Results for real live applications are comparable, and in some cases better than on the Cray T90. Pierre Hassid, manager for Tera Europe, hopes these results encourage a European HPC center to also partner with Tera. This way European applications could benefit from this new technology.
“The main reason to look at Tera is its simple programming model,” explained Allan Snavely, “our users do not like to program on machines which requires complex memory management from them, like MPPs do. In general, when we give a training class on parallel programming, we only see about 10% of the attendees really using it afterwards.”

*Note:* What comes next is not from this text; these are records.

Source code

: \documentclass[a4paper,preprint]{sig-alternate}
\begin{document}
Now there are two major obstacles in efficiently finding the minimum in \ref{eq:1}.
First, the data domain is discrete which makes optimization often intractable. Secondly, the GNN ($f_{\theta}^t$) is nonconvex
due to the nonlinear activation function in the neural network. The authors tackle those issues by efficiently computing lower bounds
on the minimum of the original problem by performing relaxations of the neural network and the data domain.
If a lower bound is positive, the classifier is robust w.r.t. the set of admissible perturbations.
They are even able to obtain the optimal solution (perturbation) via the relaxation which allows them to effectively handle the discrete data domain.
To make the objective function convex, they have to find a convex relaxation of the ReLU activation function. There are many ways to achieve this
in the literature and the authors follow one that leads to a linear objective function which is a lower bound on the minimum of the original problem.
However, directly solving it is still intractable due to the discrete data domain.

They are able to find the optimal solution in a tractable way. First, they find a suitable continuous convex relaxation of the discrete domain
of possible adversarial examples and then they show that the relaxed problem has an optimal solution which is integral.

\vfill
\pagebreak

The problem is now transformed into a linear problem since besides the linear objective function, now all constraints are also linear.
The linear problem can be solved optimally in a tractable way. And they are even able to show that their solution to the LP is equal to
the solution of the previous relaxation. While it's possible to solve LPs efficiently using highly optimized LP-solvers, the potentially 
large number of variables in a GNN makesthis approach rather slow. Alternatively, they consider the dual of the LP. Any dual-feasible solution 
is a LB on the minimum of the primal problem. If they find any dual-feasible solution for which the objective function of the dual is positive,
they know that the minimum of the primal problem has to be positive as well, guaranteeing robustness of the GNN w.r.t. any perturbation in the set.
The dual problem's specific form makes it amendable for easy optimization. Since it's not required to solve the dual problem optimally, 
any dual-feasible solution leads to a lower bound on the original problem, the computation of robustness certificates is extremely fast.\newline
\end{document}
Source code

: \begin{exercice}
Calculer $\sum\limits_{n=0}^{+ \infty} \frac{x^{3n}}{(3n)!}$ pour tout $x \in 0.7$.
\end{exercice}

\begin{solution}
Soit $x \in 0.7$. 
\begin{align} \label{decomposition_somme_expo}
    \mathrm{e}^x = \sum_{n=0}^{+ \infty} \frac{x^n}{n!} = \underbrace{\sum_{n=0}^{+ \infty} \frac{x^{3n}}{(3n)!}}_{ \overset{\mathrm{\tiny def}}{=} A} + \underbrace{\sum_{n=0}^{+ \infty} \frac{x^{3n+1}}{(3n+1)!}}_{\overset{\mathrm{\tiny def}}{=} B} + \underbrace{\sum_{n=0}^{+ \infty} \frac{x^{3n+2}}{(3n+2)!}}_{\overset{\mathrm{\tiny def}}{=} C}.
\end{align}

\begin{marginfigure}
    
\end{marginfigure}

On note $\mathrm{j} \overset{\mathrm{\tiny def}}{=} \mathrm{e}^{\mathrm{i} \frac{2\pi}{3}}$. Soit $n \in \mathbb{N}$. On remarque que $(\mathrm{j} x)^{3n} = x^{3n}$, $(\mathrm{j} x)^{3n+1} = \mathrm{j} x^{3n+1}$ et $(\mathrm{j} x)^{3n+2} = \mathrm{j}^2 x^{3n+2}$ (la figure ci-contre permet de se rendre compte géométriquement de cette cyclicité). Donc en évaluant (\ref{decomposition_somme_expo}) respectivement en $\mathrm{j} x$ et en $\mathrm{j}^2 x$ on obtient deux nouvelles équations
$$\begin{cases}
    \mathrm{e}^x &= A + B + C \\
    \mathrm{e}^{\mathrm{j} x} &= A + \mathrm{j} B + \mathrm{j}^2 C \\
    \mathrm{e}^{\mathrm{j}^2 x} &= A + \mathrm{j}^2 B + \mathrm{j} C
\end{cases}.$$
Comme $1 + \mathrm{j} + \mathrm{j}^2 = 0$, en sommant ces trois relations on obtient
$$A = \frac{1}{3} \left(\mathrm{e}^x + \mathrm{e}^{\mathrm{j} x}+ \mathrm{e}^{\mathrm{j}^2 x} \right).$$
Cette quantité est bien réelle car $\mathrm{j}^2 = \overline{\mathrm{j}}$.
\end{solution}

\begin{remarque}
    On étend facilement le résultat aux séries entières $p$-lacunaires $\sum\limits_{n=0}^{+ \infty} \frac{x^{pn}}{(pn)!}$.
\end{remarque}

Tera, with its simple global memory structure is more the way scientist like to see a machine. They can concentrate more on science and less on laying out data onto parallel processors, says Snavely.
At the San Diego Supercomputer Center, Snavely ran several benchmarks on the Tera machines. First on a one processor 145 MHz computer and recently on a two-processor 255 MHz machine. The one processor prototype ran applications at a speed comparable to that of a one processor Cray T90 when projected onto the final 300 MHz clock speed.
The two-processor results are new and were revealed this week in Stuttgart and Mannheim. Again, results were compared with the Cray T90. Snaveley stresses however that the Tera MTA machine is not only aimed at technical/scientific applications like the T90, but at a broad range of aplications, including commercial ones.
The three codes benchmarked were LCPFCT, a transport code that runs well on the T90 at 400-500 Mflop/s, AMBER, a Molecular Dynamics code performing 300-400 Mflop/s on a T90 and LS-Dyna, a crash code whose performance on a T90 heavily depends on the type of crash simulated.
Preliminary results show that an example of LCPFCT, the so called FAST20-800 with vector lengths of 104, performs at 498 Mflop/s on a Cray T90 as compared to 458 on a 255 MHz two-processor MTA-2 machine.
AMBER, with a vector length of 71, runs at 306 Mflop/s on a Cray T90 processor and 270 Mflop/s on the MTA-2.
On a crash code sample, C2500/NJ, the Cray T90 runs at 135 Mflop/s for one processor and 154 on two processors. The Tera MTA one processor performs at 105 Mflop/s and at two processors 171 Mflop/s, better than the T90.
SDSC plans to slowly upgrade the Tera machine. A four processor MTA will be installed within two months. If the evaluation is OK, an 8 processor and perhaps even a 16 procssor machine could be added.
After the first positive results in San Diego, Tera is now looking for additional partners. Pierre Hassid stresses that Europe would be a good place for such an early machine. A small system at one of Europe’s centers could be employed for user evaluation and building up experience with this kind of technology. Tera is ready to transfer the MTA technology to Europe. Hassid expects the market for Tera MTA machines will be much broader than that of traditional MPP’s or PVP’s.